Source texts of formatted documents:
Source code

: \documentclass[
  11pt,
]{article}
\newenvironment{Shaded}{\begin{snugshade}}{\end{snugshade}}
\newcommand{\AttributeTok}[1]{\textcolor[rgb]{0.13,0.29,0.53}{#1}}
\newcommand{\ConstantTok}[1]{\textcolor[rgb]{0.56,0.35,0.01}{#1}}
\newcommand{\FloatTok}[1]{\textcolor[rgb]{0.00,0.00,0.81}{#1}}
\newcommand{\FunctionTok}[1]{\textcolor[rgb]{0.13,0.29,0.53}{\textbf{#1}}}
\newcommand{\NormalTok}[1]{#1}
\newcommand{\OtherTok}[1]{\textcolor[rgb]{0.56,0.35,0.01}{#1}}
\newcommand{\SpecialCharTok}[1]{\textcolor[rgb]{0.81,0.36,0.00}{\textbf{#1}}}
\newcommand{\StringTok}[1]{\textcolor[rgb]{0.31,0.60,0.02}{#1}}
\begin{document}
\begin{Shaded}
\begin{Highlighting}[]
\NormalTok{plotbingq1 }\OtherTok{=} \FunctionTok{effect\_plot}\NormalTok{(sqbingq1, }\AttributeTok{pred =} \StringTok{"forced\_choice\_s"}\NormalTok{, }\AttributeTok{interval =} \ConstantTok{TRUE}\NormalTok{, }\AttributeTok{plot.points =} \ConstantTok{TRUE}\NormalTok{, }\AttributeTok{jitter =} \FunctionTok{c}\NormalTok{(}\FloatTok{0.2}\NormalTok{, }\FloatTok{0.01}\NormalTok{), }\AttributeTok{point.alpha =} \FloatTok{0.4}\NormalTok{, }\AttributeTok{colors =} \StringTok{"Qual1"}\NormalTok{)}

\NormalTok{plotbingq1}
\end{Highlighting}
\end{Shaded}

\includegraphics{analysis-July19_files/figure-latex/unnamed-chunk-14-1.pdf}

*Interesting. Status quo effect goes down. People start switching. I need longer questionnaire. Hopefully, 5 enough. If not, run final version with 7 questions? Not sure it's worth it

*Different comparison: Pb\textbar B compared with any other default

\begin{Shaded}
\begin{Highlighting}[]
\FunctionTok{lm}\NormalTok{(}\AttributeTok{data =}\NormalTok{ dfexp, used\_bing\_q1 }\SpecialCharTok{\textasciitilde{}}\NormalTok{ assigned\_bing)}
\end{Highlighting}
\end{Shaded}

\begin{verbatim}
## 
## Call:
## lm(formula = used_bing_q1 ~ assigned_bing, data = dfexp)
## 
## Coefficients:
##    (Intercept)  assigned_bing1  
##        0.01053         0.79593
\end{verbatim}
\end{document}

* DIRECTIONS
All the entries above should come back exactly as they are written.

* WRITTEN RESPONSE
Source code

: \documentclass[
  11pt,
]{article}
\newenvironment{Shaded}{\begin{snugshade}}{\end{snugshade}}
\newcommand{\AttributeTok}[1]{\textcolor[rgb]{0.13,0.29,0.53}{#1}}
\newcommand{\ConstantTok}[1]{\textcolor[rgb]{0.56,0.35,0.01}{#1}}
\newcommand{\FloatTok}[1]{\textcolor[rgb]{0.00,0.00,0.81}{#1}}
\newcommand{\FunctionTok}[1]{\textcolor[rgb]{0.13,0.29,0.53}{\textbf{#1}}}
\newcommand{\NormalTok}[1]{#1}
\newcommand{\OtherTok}[1]{\textcolor[rgb]{0.56,0.35,0.01}{#1}}
\newcommand{\SpecialCharTok}[1]{\textcolor[rgb]{0.81,0.36,0.00}{\textbf{#1}}}
\newcommand{\StringTok}[1]{\textcolor[rgb]{0.31,0.60,0.02}{#1}}
\begin{document}
\begin{Shaded}
\begin{Highlighting}[]
\NormalTok{plotbingq1 }\OtherTok{=} \FunctionTok{effect\_plot}\NormalTok{(sqbingq1, }\AttributeTok{pred =} \StringTok{"forced\_choice\_s"}\NormalTok{, }\AttributeTok{interval =} \ConstantTok{TRUE}\NormalTok{, }\AttributeTok{plot.points =} \ConstantTok{TRUE}\NormalTok{, }\AttributeTok{jitter =} \FunctionTok{c}\NormalTok{(}\FloatTok{0.2}\NormalTok{, }\FloatTok{0.01}\NormalTok{), }\AttributeTok{point.alpha =} \FloatTok{0.4}\NormalTok{, }\AttributeTok{colors =} \StringTok{"Qual1"}\NormalTok{)}

\NormalTok{plotbingq1}
\end{Highlighting}
\end{Shaded}

\includegraphics{analysis-July19_files/figure-latex/unnamed-chunk-14-1.pdf}

*Interesting. Status quo effect goes down. People start switching. I need longer questionnaire. Hopefully, 5 enough. If not, run final version with 7 questions? Not sure it's worth it

*Different comparison: Pb\textbar B compared with any other default

\begin{Shaded}
\begin{Highlighting}[]
\FunctionTok{lm}\NormalTok{(}\AttributeTok{data =}\NormalTok{ dfexp, used\_bing\_q1 }\SpecialCharTok{\textasciitilde{}}\NormalTok{ assigned\_bing)}
\end{Highlighting}
\end{Shaded}

\begin{verbatim}
## 
## Call:
## lm(formula = used_bing_q1 ~ assigned_bing, data = dfexp)
## 
## Coefficients:
##    (Intercept)  assigned_bing1  
##        0.01053         0.79593
\end{verbatim}
\end{document}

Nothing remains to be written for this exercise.